RFR: 8292675: Add identity transformation for removing redundant AndV/OrV nodes [v2]
Tobias Hartmann
thartmann at openjdk.org
Fri Sep 9 08:03:47 UTC 2022
On Thu, 8 Sep 2022 16:28:32 GMT, Bhavana Kilambi <bkilambi at openjdk.org> wrote:
>> Recently we found that the rotate left/right benchmarks with vectorapi
>> emit a redundant "and" instruction on both aarch64 and x86_64 machines
>> which can be done away with. For example - and(and(a, b), b) generates
>> two "and" instructions which can be reduced to a single "and" operation-
>> and(a, b) since "and" (and "or") operations are commutative and
>> idempotent in nature.

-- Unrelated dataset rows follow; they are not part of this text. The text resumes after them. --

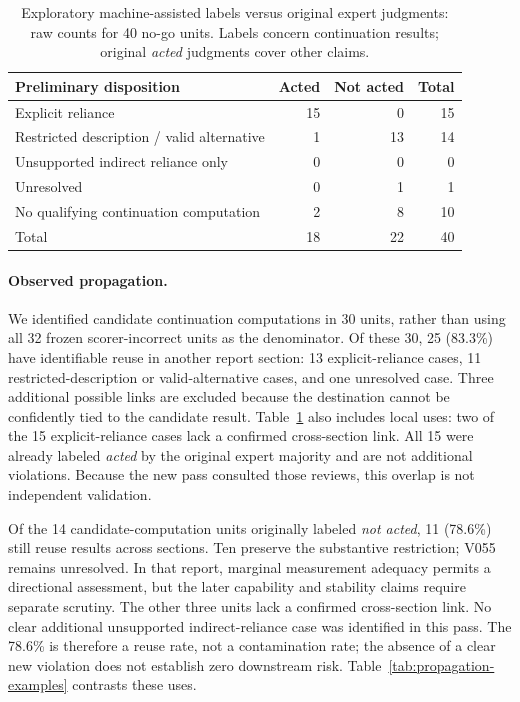 \documentclass{article}
\begin{document}
\begin{table}[!htbp]
\centering
\caption{Exploratory machine-assisted labels versus original expert judgments:
raw counts for 40 no-go units. Labels concern continuation results; original \emph{acted} judgments cover other claims.}
\label{tab:propagation-exploratory}
\small
\begin{tabular*}{\linewidth}{@{\extracolsep{\fill}}lrrr@{}}
\toprule
Preliminary disposition & Acted & Not acted & Total \\
\midrule
Explicit reliance & 15 & 0 & 15 \\
Restricted description / valid alternative & 1 & 13 & 14 \\
Unsupported indirect reliance only & 0 & 0 & 0 \\
Unresolved & 0 & 1 & 1 \\
No qualifying continuation computation & 2 & 8 & 10 \\
\midrule
Total & 18 & 22 & 40 \\
\bottomrule
\end{tabular*}
\end{table}

\paragraph{Observed propagation.}
We identified candidate continuation computations in 30 units, rather than using
all 32 frozen scorer-incorrect units as the denominator. Of these 30, 25 (83.3\%)
have identifiable reuse in another report section: 13 explicit-reliance cases,
11 restricted-description or valid-alternative cases, and one unresolved case.
Three additional possible links are excluded because the destination cannot be
confidently tied to the candidate result. Table~\ref{tab:propagation-exploratory}
also includes local uses: two of the 15 explicit-reliance cases lack a confirmed
cross-section link. All 15 were already labeled \emph{acted} by the original
expert majority and are not additional violations. Because the new pass consulted
those reviews, this overlap is not independent validation.

Of the 14 candidate-computation units originally labeled \emph{not acted},
11 (78.6\%) still reuse results across sections. Ten preserve the substantive
restriction; V055 remains unresolved. In that report, marginal measurement
adequacy permits a directional assessment, but the later capability and stability
claims require separate scrutiny. The other three units lack a confirmed
cross-section link. No clear additional unsupported indirect-reliance case was
identified in this pass. The 78.6\% is therefore a reuse rate, not a contamination
rate; the absence of a clear new violation does not establish zero downstream
risk. Table~\ref{tab:propagation-examples} contrasts these uses.
\end{document}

This can help improve performance for all those
>> workloads which have multiple "and"/"or" operations with the same value
>> by reducing them to fewer "and"/"or" operations accordingly.
>>
>> This patch adds the following transformations for vector logical
>> operations - AndV and OrV :
>>
>>
>> (OpV (OpV a b) b) => (OpV a b)
>> (OpV (OpV a b) a) => (OpV a b)
>> (OpV (OpV a b m1) b m1) => (OpV a b m1)
>> (OpV (OpV a b m1) a m1) => (OpV a b m1)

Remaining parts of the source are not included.